5. Regulation of Cell Fate: IRF1 affects the proliferation, migration, and senescence of skin cells through nuclear translocation and posttranslational modifications. Especially under high-dose radiation, IRF1 overexpression significantly increased cell mortality.
6. Radiation-Induced Inflammatory Response: The transcriptional activation of IRF1 is associated with the infiltration of inflammatory cells in skin tissue. IRF1 gene knockout mice showed significantly reduced skin radiation damage.
7. Drug Intervention Experiments: Through molecular screening and structural simulation, two small molecule inhibitors were found to significantly inhibit IRF1 transcriptional activity, and their effects on alleviating radiation-induced inflammation and cell death were validated in in vivo and in vitro experiments.

Main Conclusions

This study revealed the activation pathway of IRF1 in structural cells under genotoxic stress. The research found that IRF1 senses mtDNA leakage and initiates the cgas/Sting signaling pathway, thereby triggering inflammatory cell death and radioactive skin damage. This not only provides a new perspective for understanding the role of IRF1 in radiation-induced inflammatory responses but also suggests the possibility of IRF1 as a potential therapeutic target.

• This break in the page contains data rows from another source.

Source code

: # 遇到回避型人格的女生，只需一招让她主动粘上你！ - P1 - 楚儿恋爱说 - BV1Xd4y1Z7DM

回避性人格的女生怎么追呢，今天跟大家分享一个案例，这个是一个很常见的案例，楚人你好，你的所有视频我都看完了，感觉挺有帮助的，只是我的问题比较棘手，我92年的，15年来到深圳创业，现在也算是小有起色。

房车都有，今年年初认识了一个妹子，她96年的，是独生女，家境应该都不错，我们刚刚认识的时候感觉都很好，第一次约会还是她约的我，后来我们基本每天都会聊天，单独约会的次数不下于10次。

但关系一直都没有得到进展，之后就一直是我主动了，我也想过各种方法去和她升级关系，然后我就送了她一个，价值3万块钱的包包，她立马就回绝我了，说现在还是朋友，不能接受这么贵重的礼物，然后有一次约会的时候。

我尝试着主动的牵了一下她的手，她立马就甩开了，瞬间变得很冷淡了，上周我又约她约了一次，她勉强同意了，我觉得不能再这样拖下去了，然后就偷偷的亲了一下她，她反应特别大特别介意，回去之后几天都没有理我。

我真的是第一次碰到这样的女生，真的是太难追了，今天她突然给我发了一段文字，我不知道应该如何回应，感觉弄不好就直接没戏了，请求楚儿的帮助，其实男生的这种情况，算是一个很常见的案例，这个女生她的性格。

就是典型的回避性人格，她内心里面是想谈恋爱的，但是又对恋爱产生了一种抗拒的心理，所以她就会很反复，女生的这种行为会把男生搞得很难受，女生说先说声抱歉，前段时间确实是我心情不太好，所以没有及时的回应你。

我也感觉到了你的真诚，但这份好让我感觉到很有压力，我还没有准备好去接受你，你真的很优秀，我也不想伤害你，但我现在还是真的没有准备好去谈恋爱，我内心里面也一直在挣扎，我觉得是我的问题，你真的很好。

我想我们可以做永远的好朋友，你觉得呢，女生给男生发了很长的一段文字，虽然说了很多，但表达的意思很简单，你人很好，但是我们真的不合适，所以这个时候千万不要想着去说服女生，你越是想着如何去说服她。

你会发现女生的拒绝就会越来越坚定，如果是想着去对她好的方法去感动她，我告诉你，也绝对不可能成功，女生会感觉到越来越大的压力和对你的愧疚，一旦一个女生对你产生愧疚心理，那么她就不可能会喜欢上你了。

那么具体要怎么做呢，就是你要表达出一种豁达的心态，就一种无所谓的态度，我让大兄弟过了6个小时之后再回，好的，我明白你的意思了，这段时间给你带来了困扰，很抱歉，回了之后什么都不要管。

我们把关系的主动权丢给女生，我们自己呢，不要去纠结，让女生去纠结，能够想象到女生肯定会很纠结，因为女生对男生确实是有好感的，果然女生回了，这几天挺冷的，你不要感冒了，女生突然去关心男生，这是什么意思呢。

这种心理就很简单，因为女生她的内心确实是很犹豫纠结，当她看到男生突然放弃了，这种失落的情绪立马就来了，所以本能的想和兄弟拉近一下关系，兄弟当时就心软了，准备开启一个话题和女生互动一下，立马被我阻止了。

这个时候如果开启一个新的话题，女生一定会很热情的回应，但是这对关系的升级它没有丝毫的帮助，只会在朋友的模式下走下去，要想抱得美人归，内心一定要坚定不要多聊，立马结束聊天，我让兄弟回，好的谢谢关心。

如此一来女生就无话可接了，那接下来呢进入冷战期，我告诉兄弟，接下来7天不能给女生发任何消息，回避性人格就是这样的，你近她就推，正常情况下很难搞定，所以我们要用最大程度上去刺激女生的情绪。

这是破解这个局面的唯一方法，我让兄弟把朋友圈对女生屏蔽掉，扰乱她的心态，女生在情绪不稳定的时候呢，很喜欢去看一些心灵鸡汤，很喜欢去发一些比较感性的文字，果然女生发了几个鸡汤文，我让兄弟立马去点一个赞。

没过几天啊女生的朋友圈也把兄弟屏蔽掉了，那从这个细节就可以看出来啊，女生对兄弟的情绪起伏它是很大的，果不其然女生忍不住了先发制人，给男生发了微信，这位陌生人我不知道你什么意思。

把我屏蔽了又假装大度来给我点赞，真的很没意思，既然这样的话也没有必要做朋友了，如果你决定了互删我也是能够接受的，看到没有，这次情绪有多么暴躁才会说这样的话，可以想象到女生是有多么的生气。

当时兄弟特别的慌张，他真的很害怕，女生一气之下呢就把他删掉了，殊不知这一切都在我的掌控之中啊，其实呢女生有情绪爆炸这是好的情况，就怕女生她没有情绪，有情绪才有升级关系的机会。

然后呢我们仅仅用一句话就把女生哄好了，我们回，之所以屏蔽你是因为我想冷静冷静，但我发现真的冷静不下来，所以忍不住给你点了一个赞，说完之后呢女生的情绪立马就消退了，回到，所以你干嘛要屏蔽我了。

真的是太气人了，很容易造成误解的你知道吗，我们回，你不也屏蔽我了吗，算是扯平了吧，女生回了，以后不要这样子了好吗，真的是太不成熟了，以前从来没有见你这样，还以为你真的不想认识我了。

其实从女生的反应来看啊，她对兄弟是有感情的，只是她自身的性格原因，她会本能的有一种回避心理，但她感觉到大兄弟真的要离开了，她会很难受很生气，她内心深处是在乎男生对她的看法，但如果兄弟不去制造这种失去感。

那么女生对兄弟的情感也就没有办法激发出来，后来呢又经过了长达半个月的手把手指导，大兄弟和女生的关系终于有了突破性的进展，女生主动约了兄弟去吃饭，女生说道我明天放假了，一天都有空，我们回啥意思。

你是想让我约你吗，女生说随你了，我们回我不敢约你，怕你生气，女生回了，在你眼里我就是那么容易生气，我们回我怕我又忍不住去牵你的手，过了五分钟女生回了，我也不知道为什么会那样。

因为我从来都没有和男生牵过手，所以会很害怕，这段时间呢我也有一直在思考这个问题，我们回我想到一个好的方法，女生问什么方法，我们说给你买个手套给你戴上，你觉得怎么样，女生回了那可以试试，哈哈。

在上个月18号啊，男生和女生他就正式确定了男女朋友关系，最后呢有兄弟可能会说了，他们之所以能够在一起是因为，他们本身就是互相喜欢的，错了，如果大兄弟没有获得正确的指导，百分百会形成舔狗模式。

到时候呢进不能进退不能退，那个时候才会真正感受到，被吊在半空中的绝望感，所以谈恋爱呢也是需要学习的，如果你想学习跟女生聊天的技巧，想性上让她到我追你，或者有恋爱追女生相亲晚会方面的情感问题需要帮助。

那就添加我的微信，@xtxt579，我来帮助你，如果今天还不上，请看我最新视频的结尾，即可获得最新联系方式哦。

Significance and Value of the Research

- This study not only advances the in-depth understanding of the role of structural cells in immune responses but also provides a theoretical basis for developing new therapeutic strategies. IRF1 inhibitors show great application potential, especially in radioactive skin damage and infectious diseases (such as COVID-19).

Research Highlights

• Discovery of Nuclear Translocation & Posttranslational Modifications: This study first revealed the key role of phosphorylation and acetylation modifications on the nuclear localization signal of IRF1 under radiation stress.
• Role of ssbp1: Proposed a new mechanism of IRF1 inhibition in structural cells, indicating that ssbp1 as an IRF1 repressor protein can significantly affect IRF1 activity and cell fate.
• Drug Screening and Application: Through molecular simulation screening, two novel small molecule IRF1 inhibitors were discovered, which can effectively prevent radiation-induced cell death and skin inflammation.

Through these achievements, the research not only provides new targets and therapeutic approaches for radiation-induced inflammatory diseases but also opens up a new understanding of the role of structural cells in immune regulation and stress response.